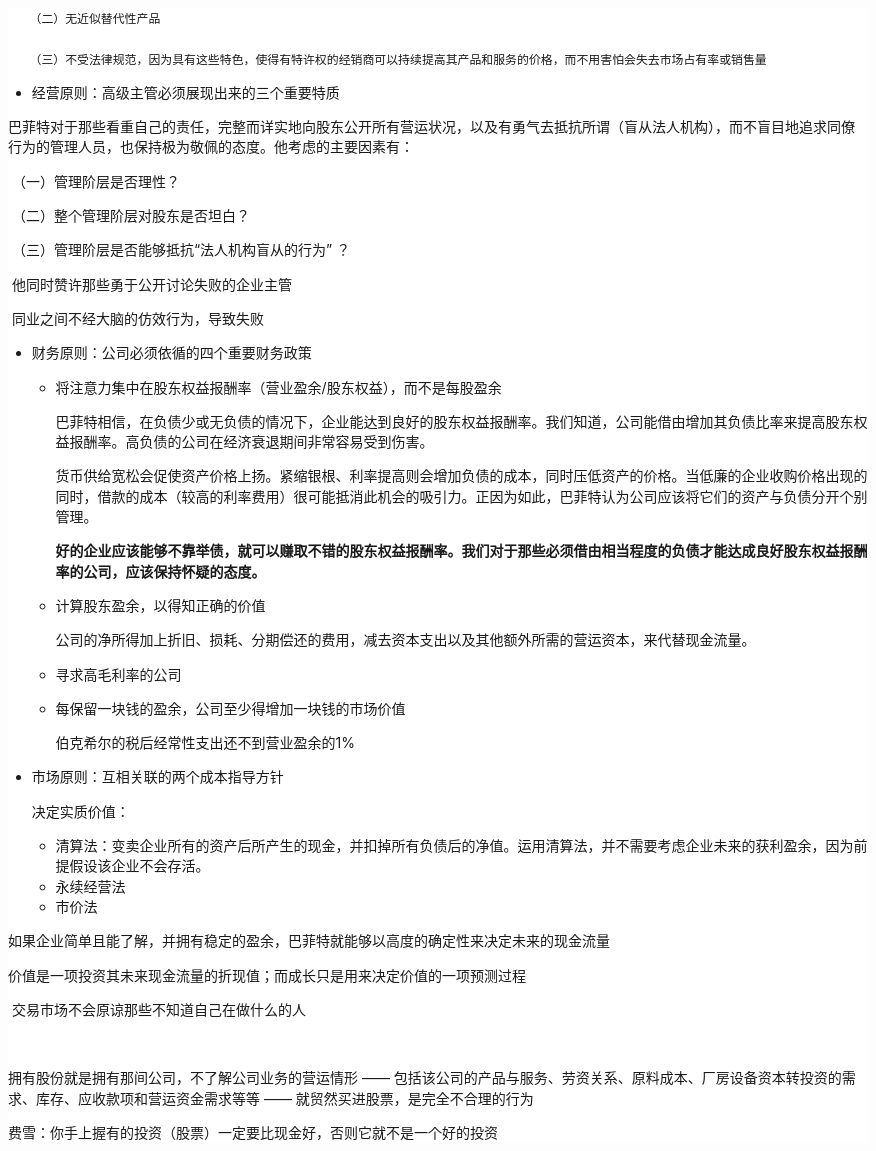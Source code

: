       ​	（二）无近似替代性产品

      ​	（三）不受法律规范，因为具有这些特色，使得有特许权的经销商可以持续提高其产品和服务的价格，而不用害怕会失去市场占有率或销售量

* 经营原则：高级主管必须展现出来的三个重要特质

​			巴菲特对于那些看重自己的责任，完整而详实地向股东公开所有营运状况，以及有勇气去抵抗所谓（盲从法人机构），而不盲目地追求同僚行为的管理人员，也保持极为敬佩的态度。他考虑的主要因素有：

​			 （一）管理阶层是否理性？

​			 （二）整个管理阶层对股东是否坦白？

​			 （三）管理阶层是否能够抵抗“法人机构盲从的行为” ？

​			他同时赞许那些勇于公开讨论失败的企业主管

​			同业之间不经大脑的仿效行为，导致失败

* 财务原则：公司必须依循的四个重要财务政策

  * 将注意力集中在股东权益报酬率（营业盈余/股东权益），而不是每股盈余

    巴菲特相信，在负债少或无负债的情况下，企业能达到良好的股东权益报酬率。我们知道，公司能借由增加其负债比率来提高股东权益报酬率。高负债的公司在经济衰退期间非常容易受到伤害。

    货币供给宽松会促使资产价格上扬。紧缩银根、利率提高则会增加负债的成本，同时压低资产的价格。当低廉的企业收购价格出现的同时，借款的成本（较高的利率费用）很可能抵消此机会的吸引力。正因为如此，巴菲特认为公司应该将它们的资产与负债分开个别管理。

    **好的企业应该能够不靠举债，就可以赚取不错的股东权益报酬率。我们对于那些必须借由相当程度的负债才能达成良好股东权益报酬率的公司，应该保持怀疑的态度。**

  * 计算股东盈余，以得知正确的价值

    公司的净所得加上折旧、损耗、分期偿还的费用，减去资本支出以及其他额外所需的营运资本，来代替现金流量。

  * 寻求高毛利率的公司

  * 每保留一块钱的盈余，公司至少得增加一块钱的市场价值

    伯克希尔的税后经常性支出还不到营业盈余的1%

* 市场原则：互相关联的两个成本指导方针

  决定实质价值：

  * 清算法：变卖企业所有的资产后所产生的现金，并扣掉所有负债后的净值。运用清算法，并不需要考虑企业未来的获利盈余，因为前提假设该企业不会存活。
  * 永续经营法
  * 市价法

​		如果企业简单且能了解，并拥有稳定的盈余，巴菲特就能够以高度的确定性来决定未来的现金流量

​		价值是一项投资其未来现金流量的折现值；而成长只是用来决定价值的一项预测过程

​		交易市场不会原谅那些不知道自己在做什么的人

​	



拥有股份就是拥有那间公司，不了解公司业务的营运情形 —— 包括该公司的产品与服务、劳资关系、原料成本、厂房设备资本转投资的需求、库存、应收款项和营运资金需求等等 —— 就贸然买进股票，是完全不合理的行为

费雪：你手上握有的投资（股票）一定要比现金好，否则它就不是一个好的投资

————————

◆ **Task statement**:
Skip every image and output the remaining records exactly.

◆ **Solution for this exercise**:
Source code

:       ​	（二）无近似替代性产品

      ​	（三）不受法律规范，因为具有这些特色，使得有特许权的经销商可以持续提高其产品和服务的价格，而不用害怕会失去市场占有率或销售量

* 经营原则：高级主管必须展现出来的三个重要特质

​			巴菲特对于那些看重自己的责任，完整而详实地向股东公开所有营运状况，以及有勇气去抵抗所谓（盲从法人机构），而不盲目地追求同僚行为的管理人员，也保持极为敬佩的态度。他考虑的主要因素有：

​			 （一）管理阶层是否理性？

​			 （二）整个管理阶层对股东是否坦白？

​			 （三）管理阶层是否能够抵抗“法人机构盲从的行为” ？

​			他同时赞许那些勇于公开讨论失败的企业主管

​			同业之间不经大脑的仿效行为，导致失败

* 财务原则：公司必须依循的四个重要财务政策

  * 将注意力集中在股东权益报酬率（营业盈余/股东权益），而不是每股盈余

    巴菲特相信，在负债少或无负债的情况下，企业能达到良好的股东权益报酬率。我们知道，公司能借由增加其负债比率来提高股东权益报酬率。高负债的公司在经济衰退期间非常容易受到伤害。

    货币供给宽松会促使资产价格上扬。紧缩银根、利率提高则会增加负债的成本，同时压低资产的价格。当低廉的企业收购价格出现的同时，借款的成本（较高的利率费用）很可能抵消此机会的吸引力。正因为如此，巴菲特认为公司应该将它们的资产与负债分开个别管理。

    **好的企业应该能够不靠举债，就可以赚取不错的股东权益报酬率。我们对于那些必须借由相当程度的负债才能达成良好股东权益报酬率的公司，应该保持怀疑的态度。**

  * 计算股东盈余，以得知正确的价值

    公司的净所得加上折旧、损耗、分期偿还的费用，减去资本支出以及其他额外所需的营运资本，来代替现金流量。

  * 寻求高毛利率的公司

  * 每保留一块钱的盈余，公司至少得增加一块钱的市场价值

    伯克希尔的税后经常性支出还不到营业盈余的1%

* 市场原则：互相关联的两个成本指导方针

  决定实质价值：

  * 清算法：变卖企业所有的资产后所产生的现金，并扣掉所有负债后的净值。运用清算法，并不需要考虑企业未来的获利盈余，因为前提假设该企业不会存活。
  * 永续经营法
  * 市价法

​		如果企业简单且能了解，并拥有稳定的盈余，巴菲特就能够以高度的确定性来决定未来的现金流量

​		价值是一项投资其未来现金流量的折现值；而成长只是用来决定价值的一项预测过程

​		交易市场不会原谅那些不知道自己在做什么的人

​	



拥有股份就是拥有那间公司，不了解公司业务的营运情形 —— 包括该公司的产品与服务、劳资关系、原料成本、厂房设备资本转投资的需求、库存、应收款项和营运资金需求等等 —— 就贸然买进股票，是完全不合理的行为

费雪：你手上握有的投资（股票）一定要比现金好，否则它就不是一个好的投资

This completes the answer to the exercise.